The former 4 horsemen of Philhealth-Region 6



Stokiz, Buloy, Me and Jaijaix

Monday, December 05, 2005

New layouts for i-philhealth

It took me 2 days to implement new layout in our local website named i-PhilHealth. I called it NEAT edition, just for 1 reason I have eliminated using too much images on tables and some menus. I decided to do this coz as every webmaster would know, downloading or preloading images can eat up more precious bandwidth and since, the said site is growing, i'd rather trade off eye catching pages for more robust but dynamic pages.

Maybe someday i'll bring back more images but as of now, lets focus on how the pages generate.

In the next few months i'll be going to change a little bit of the infrastructure of i-philhealth with the help of Delphi.

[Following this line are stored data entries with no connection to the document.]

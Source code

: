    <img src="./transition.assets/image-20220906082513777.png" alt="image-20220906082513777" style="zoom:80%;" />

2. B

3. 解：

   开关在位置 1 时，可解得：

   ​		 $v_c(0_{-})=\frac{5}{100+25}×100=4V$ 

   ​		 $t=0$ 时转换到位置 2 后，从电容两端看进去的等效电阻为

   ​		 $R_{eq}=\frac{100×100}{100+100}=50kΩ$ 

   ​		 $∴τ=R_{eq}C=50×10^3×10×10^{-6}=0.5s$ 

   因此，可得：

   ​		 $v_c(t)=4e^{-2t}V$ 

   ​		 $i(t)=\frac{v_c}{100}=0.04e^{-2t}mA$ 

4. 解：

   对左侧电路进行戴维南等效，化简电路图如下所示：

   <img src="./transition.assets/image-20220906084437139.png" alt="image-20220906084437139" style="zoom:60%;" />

You'll be reading some of it here. On how Delphi can produce MODS for Apache Web Server and how can it extracts data from different platforms of data providers and upload it to the main database, the backend well of course MYSQL.

Monday, November 07, 2005

Miss me...blog...

Sorry for the long no blog period. Anyway i'm back. Don't ever ask where did I go??? This Blog won't fit here.

Thursday, April 28, 2005

Gone for boracay...

Going to boracay again after 1 year. I'll be packing up at 2:00 am. Its Tina's treat, so why ignore it hehehe. After all she'll be leaving this May for Canada. I'm sure it will be fun.

Tuesday, April 26, 2005

PECO sucks

By the time I arrive at the office at 7:15 am, they say there is no electicity. yet the black-out started 1:00 am. We have called up PECO to ask what happened. they say that one of there powerplant go down. Me and my officemate did was chit chat everywhere we have no work to do. It resumed 10:00. I feel lazy today...I don't know whats wrong with me.

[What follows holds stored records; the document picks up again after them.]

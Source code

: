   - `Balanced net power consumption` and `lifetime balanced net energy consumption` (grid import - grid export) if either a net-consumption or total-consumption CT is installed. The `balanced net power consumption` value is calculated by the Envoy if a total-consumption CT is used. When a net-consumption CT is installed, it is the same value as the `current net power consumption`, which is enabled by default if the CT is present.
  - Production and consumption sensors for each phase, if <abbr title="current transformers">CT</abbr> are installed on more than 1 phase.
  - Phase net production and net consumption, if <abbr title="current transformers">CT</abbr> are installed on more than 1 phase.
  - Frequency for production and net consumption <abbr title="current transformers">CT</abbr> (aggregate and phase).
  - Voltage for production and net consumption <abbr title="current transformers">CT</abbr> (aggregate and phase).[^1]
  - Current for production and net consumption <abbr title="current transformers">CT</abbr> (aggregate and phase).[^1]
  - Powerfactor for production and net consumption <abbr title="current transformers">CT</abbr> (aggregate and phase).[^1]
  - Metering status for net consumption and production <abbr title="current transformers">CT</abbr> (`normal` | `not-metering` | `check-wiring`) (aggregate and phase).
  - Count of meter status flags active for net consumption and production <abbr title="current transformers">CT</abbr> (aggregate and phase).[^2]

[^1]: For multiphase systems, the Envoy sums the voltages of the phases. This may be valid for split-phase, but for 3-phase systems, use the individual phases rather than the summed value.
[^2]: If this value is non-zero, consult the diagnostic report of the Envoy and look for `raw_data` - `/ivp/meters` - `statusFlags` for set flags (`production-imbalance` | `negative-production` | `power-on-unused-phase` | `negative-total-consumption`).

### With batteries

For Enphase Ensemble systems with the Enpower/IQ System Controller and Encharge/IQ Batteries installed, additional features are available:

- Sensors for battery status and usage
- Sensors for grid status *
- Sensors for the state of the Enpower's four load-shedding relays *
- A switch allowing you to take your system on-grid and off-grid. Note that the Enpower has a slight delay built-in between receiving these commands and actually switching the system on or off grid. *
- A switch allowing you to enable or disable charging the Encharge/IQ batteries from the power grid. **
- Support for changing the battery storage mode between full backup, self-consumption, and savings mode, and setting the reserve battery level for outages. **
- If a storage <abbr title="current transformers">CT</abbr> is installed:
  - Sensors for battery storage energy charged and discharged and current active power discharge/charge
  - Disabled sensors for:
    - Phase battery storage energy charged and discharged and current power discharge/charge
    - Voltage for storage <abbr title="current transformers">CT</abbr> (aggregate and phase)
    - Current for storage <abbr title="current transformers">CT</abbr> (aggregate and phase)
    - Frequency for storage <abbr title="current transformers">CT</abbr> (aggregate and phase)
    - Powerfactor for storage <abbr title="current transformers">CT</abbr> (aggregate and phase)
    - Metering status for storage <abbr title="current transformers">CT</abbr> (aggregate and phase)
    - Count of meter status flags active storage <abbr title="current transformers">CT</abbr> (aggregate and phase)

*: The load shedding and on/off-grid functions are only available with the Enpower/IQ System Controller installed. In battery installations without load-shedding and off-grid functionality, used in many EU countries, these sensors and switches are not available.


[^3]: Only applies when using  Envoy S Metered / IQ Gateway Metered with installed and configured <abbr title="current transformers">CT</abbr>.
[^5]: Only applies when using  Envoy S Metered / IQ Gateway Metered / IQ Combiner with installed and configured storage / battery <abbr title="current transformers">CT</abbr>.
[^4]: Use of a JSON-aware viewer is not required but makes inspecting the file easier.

Maybe I have to go home early.

Monday, April 25, 2005

Still sleepy

I fell asleep around 12:15 watching "warriors of heaven and earth" ...didn't finish. I'm here now at office still sleepy and also got the bugs on my head about our payroll...can't get it right for the computation. Gabriel woke up 3:00 am just to watch barney. i was thinking my son was dreaming, anyway i got up and open the TV and VCD player then he fell asleep again. it's hard to have a kid who is fond of barney.

Friday, April 22, 2005

First Full Blog

Okay...I'm In. then what.who ever made this it s quite cool.